Tabîiyye/tabiatçı felsefe, İslam düşünce tarihinde görülen felsefe ekollerinden birisidir.
Deist bir yaklaşımı esas alan tabiatçı ekol, yaratıcı kudret olarak Tanrının varlığını kabul ettiği hâlde peygamberlik ve din kurumunu reddeder. Bu tutumu nedeniyle İslam düşünce tarihinde bir gelenek kurma olanağını bulamayan tabiatçı felsefenin, Câbir b. Hayyân diğeri Ebû Bekir Râzî olmak üzere iki temsilcisi literatürde kendilerine yer bulmuşlardır.
İslam düşünce ve bilim tarihinde kimyanın kurucusu olarak tanınan Câbir b. Hayyân, âlemin sırlarını anlamanın yolunun kimyasal analizlerden geçtiğini ileri sürmüş; bu sırların kötüye kullanılabileceği kaygısıyla da düşünceleri gizemli ve mistik bir dille ifade etmiştir. Kaleme aldığı çok sayıdaki eserden az bir kısmı günümüze ulaşan bu tabiatçı/natüralist düşünür maddenin ana yapısının çözülebilmesi için felsefe taşının keşfedilmesi gerektiğine inanmaktaydı.
Tabiatçı felsefenin diğer temsilcisi olan Ebû Bekir Râzî ise İslam dünyasında yetişen en önemli tabip ve kimyacıdır.
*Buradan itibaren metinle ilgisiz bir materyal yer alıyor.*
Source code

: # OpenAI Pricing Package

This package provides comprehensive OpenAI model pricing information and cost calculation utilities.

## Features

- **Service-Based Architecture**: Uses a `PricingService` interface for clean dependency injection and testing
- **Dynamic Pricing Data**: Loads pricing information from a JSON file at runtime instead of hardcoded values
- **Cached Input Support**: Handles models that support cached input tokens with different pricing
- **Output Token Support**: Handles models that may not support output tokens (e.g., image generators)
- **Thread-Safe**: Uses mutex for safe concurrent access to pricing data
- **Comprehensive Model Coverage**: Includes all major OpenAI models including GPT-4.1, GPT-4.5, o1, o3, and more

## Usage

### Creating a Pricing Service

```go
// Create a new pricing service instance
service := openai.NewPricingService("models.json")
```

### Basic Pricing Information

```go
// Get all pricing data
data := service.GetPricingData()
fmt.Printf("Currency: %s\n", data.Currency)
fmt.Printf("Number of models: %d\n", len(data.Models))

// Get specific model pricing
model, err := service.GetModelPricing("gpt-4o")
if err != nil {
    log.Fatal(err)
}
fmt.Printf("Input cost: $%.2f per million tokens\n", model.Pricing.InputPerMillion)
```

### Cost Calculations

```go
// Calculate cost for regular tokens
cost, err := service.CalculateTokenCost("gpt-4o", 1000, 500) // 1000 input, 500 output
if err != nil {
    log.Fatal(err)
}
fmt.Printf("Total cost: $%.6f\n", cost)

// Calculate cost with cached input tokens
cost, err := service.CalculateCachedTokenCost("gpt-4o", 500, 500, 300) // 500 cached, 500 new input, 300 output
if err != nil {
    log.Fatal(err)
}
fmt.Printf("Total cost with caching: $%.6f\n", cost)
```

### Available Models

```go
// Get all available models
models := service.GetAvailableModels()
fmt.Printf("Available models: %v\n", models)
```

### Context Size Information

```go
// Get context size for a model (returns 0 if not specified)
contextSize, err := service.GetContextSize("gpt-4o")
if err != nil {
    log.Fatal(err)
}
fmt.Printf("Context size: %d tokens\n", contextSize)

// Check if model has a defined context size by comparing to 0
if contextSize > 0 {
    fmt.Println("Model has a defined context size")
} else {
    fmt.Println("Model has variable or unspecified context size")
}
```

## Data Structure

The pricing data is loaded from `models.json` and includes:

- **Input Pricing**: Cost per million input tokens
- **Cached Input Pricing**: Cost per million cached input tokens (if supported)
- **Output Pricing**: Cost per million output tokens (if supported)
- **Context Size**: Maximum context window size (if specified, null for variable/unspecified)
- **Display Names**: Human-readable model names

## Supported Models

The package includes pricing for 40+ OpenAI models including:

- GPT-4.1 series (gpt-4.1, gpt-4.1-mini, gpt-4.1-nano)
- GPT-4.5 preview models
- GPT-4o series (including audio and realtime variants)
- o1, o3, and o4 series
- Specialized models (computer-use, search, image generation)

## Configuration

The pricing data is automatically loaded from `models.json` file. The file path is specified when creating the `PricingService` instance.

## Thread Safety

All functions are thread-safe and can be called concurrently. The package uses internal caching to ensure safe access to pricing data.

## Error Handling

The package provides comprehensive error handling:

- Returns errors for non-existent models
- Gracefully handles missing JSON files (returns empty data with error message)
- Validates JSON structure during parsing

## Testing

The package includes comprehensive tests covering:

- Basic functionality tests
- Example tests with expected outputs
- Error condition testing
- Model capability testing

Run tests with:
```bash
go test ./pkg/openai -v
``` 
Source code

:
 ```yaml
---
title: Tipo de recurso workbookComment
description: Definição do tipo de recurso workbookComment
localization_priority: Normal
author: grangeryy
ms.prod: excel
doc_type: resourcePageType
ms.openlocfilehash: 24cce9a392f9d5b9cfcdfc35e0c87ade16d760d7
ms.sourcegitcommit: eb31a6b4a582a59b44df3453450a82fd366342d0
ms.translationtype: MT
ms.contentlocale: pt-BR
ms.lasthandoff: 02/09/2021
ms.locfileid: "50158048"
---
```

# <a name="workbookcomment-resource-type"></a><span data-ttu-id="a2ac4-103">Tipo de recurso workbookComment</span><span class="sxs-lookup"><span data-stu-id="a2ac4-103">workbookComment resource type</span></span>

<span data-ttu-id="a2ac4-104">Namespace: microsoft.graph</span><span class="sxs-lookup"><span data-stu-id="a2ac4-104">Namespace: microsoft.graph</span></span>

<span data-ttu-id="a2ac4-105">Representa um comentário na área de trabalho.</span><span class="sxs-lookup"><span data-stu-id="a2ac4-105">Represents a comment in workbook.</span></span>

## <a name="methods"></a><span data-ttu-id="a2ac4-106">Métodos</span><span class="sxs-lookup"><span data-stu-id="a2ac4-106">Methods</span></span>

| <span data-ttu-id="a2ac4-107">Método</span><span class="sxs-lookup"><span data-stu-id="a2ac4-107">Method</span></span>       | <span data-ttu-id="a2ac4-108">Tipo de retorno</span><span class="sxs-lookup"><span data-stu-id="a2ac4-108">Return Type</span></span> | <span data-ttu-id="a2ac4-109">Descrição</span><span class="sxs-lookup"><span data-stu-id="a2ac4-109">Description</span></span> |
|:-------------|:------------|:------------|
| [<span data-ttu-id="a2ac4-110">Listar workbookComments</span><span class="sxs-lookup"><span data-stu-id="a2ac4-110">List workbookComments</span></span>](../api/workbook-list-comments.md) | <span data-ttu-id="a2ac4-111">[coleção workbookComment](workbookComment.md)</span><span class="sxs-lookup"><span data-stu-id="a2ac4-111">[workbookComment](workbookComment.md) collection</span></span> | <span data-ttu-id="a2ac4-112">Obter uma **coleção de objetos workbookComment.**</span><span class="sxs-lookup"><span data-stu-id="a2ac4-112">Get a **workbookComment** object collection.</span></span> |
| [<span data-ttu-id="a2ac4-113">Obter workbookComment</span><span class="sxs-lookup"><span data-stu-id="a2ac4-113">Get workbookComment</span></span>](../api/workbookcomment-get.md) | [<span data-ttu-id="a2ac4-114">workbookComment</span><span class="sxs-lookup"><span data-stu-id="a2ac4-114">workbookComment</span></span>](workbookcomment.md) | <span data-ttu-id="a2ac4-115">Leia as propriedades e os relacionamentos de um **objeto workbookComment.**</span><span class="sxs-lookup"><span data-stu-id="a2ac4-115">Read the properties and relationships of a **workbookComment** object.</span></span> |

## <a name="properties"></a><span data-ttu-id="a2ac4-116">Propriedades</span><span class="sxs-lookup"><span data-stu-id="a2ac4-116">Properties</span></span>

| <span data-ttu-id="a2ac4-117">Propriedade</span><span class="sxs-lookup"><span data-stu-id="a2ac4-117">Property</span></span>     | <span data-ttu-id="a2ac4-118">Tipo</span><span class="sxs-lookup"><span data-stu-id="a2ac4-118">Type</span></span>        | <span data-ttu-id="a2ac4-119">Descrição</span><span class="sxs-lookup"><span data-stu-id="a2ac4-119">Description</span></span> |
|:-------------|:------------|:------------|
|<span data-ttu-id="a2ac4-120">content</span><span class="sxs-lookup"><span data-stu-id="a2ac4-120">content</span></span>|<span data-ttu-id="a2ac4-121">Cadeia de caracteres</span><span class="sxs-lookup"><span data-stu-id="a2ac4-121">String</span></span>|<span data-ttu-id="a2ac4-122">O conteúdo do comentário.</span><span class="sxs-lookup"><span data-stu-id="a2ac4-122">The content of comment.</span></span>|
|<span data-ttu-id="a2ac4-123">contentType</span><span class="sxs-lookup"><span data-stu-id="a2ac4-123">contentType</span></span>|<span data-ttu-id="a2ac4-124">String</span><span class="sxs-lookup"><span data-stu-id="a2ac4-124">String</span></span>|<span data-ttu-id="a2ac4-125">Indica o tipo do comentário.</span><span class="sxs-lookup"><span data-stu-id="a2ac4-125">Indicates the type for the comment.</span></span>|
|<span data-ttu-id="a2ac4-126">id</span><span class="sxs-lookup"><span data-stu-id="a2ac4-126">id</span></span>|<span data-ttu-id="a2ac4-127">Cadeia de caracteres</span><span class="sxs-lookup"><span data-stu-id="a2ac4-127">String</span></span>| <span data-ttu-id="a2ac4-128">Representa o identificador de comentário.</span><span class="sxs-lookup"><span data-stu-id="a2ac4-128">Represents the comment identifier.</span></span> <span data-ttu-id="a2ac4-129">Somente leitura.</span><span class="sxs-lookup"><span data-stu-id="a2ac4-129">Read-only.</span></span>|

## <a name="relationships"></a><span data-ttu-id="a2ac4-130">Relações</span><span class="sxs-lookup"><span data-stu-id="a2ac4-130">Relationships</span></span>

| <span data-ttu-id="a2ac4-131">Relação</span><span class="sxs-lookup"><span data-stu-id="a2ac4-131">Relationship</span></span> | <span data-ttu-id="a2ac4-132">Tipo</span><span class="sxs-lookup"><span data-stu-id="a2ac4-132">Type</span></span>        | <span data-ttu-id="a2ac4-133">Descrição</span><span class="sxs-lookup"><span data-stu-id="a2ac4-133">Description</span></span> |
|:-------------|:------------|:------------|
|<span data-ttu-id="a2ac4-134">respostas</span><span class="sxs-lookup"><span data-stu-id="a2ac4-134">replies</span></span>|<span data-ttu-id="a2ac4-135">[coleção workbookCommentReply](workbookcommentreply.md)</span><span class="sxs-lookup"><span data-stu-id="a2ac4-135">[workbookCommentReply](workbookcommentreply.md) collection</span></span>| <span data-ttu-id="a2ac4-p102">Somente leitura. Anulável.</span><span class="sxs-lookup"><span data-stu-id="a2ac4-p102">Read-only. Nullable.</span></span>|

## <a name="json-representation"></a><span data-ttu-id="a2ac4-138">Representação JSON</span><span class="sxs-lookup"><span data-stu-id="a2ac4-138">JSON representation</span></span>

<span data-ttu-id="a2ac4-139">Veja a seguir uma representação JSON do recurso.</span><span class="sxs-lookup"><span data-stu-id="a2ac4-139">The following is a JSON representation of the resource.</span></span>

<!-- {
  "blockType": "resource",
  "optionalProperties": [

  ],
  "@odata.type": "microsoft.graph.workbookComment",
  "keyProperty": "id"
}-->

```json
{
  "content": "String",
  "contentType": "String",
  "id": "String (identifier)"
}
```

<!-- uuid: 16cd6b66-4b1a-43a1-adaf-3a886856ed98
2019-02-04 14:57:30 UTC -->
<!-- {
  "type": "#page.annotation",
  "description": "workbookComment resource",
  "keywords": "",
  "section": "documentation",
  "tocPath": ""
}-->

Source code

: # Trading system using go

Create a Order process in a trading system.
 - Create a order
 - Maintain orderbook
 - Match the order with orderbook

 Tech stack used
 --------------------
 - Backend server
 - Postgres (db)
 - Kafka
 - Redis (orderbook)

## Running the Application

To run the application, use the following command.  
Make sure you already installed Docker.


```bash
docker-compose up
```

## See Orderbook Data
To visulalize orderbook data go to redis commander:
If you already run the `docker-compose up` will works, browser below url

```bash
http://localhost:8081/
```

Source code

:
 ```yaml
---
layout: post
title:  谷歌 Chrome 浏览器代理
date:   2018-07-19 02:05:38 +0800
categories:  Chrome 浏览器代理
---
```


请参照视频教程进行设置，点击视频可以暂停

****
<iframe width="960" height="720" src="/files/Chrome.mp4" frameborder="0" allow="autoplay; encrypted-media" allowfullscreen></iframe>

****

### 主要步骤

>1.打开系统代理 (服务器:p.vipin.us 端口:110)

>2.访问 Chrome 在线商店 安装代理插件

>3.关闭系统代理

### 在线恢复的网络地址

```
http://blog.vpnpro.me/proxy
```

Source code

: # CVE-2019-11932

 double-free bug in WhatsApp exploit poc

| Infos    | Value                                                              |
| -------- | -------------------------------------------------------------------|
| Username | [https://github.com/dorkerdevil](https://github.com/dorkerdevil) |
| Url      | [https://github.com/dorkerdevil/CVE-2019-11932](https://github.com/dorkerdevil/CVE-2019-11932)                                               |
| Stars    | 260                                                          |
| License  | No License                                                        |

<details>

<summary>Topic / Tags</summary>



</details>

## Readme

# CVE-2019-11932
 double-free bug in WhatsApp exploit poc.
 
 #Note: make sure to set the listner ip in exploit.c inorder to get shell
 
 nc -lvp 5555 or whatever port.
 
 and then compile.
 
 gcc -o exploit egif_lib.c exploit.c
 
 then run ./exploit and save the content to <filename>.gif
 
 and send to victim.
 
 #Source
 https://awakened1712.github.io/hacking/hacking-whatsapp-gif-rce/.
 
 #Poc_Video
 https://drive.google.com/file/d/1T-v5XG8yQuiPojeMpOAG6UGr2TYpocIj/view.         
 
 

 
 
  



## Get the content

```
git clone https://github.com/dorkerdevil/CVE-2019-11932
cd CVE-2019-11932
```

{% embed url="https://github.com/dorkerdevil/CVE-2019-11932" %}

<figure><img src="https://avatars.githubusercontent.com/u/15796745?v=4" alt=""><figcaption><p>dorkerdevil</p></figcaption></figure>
Âlemin var oluşunu Beş Ezeli İlke (El-Kudemâül Hamse) adını verdiği yaratıcı (Tanrı), nefis (ruh), heyûlâ (Madde), hâlâ (Mekân) ve dehr (Zaman) kavramlarıyla açıklayan Râzî, akıl gücü ve adalet duygusu sayesinde iyi-kötü, doğru-yanlış, güzel-çirkin, faydalı-zararlı ayırımını yapabilecek donanımda ve eşit konumda yaratılan insanların bir peygamberin rehberliğine ihtiyaç duymayacağını ileri sürerek din kurumunu gereksiz ve anlamsız bulmakta, ayrıca birçok çatışma ve savaşın nedeni olarak dini göstermektedir.